Search code examples
rggplot2distributiondata-fitting

How to fit negative binomial function to data that is facet_wrapped by a factor in R ggplot?


I'm trying to fit a negative binomial distribution to counts data but scaled back to counts like in this example In my data, I have to separate out the binomial function plotting for two species.
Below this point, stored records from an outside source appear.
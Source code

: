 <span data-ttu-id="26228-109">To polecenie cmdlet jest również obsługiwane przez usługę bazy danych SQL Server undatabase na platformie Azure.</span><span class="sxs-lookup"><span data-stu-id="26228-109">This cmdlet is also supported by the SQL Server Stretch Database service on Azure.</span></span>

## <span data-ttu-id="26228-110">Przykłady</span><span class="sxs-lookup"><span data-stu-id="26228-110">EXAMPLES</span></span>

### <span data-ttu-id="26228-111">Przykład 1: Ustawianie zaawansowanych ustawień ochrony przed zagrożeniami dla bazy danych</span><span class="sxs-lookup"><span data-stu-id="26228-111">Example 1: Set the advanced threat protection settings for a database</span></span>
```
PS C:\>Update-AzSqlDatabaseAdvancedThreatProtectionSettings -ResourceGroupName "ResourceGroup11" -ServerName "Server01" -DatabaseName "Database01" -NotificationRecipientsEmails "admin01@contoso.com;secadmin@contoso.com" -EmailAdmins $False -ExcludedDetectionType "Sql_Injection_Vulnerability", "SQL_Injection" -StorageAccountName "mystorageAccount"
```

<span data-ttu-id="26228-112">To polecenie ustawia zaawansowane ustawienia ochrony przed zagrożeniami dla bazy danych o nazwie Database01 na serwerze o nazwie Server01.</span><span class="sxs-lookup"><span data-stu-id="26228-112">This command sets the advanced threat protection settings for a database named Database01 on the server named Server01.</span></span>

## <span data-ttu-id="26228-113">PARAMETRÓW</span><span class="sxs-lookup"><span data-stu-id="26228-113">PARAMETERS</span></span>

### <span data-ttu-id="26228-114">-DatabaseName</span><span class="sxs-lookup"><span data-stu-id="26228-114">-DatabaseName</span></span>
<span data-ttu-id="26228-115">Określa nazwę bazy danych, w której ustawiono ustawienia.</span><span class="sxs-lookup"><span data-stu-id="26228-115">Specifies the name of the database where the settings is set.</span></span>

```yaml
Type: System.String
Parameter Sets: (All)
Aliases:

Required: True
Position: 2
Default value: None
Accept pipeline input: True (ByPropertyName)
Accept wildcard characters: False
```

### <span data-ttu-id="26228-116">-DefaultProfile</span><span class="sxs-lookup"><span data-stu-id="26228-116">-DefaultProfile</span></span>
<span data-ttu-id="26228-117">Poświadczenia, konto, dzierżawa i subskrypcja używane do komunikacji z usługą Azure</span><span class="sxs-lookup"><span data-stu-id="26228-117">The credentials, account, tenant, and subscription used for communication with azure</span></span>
However, there is not easy way to specify this within the function and getting the line legends with parameter values in the key for both species.

set.seed(111)
count <- rbinom(500,100,0.1) 
species <- rep(c("A","B"),time = 250)
df <- data.frame(count,species)

#Specifying negative binomial function
negbinom.params <- fitdistr(df$count,"negative binomial", method = "SANN")$estimate
dist.params <- map(list(`Negative Binomial` = negbinom.params),~ map2(names(.),.,~ paste0(.x," = ",round(.y,2))) %>% unlist %>% paste0(.,collapse = ", ")) %>% map2_chr(names(.),., ~ paste(.x,.y,sep=":\n"))

#Plotting
mybinwidth = 2
ggplot(df, aes(x = count, colour = species, fill = species)) + 
  facet_grid(.~species) +  
  geom_histogram(aes(y=..count..),alpha = 0.5, binwidth = mybinwidth) + 
  stat_function(aes(color = "orange"), 
                fun = function(x,size, mu) {
                    mybinwidth * nrow(df) * dnbinom(x,size = size, mu = mu)
                },
                args=fitdistr(df$count, "negative binomial", method="SANN")$estimate, 
                xlim=c(0,50),n=20)

enter image description here


Solution

  • You are right, this is a bit of a pain to get right. I've adapted your example a little bit to show two different distribution more clearly. Here is my attempt to make your approach work:

    library(ggplot2)
    library(MASS)
    #> Warning: package 'MASS' was built under R version 3.6.2
    
    set.seed(111)
    
    df <- data.frame(
      count = rnbinom(500, rep(c(5, 10), each  = 250), 0.5),
      species = rep(c("A", 'B'), each = 250)
    )
    
    # Not the prettiest formatting, but it'll show the point
    ests <- sapply(split(df$count, df$species), function(x) {
      est <- fitdistr(x, "negative binomial", method = "SANN")$estimate
      formatted <- paste0(names(est)[1], " = ", format(est, digits = 2)[1], ",",
                          names(est)[2], " = ", format(est, digits = 2)[2])
      formatted
    })
    
    mybinwidth <- 1
    
    spec_A = df[df$species == "A",]
    spec_B = df[df$species == "B",]
    
    ggplot(df, aes(count)) +
      geom_histogram(binwidth = mybinwidth,
                     aes(fill = species), alpha = 0.5,
                     position = "identity") +
      stat_function(aes(color = "A"), 
                    data = data.frame(species = "A"),
                    fun = function(x, size, mu) {
                      mybinwidth * nrow(spec_A) * dnbinom(x,size = size, mu = mu)
                    },
                    args = fitdistr(spec_A$count, "negative binomial", method="SANN")$estimate, 
                    xlim = c(0, max(df$count)), n= max(df$count) + 1, inherit.aes = FALSE) +
      stat_function(aes(color = "B"), 
                    data = data.frame(species = "B"),
                    fun = function(x, size, mu) {
                      mybinwidth * nrow(spec_B) * dnbinom(x,size = size, mu = mu)
                    },
                    args = fitdistr(spec_B$count, "negative binomial", method="SANN")$estimate, 
                    xlim = c(0, max(df$count)), n= max(df$count) + 1, inherit.aes = FALSE) +
      scale_colour_discrete(labels = unname(ests), name = "fit") +
      facet_wrap(~ species)
    #> Warning: `mapping` is not used by stat_function()
    #> Warning: `data` is not used by stat_function()
    #> Warning: `mapping` is not used by stat_function()
    #> Warning: `data` is not used by stat_function()
    

    Created on 2020-04-15 by the reprex package (v0.3.0)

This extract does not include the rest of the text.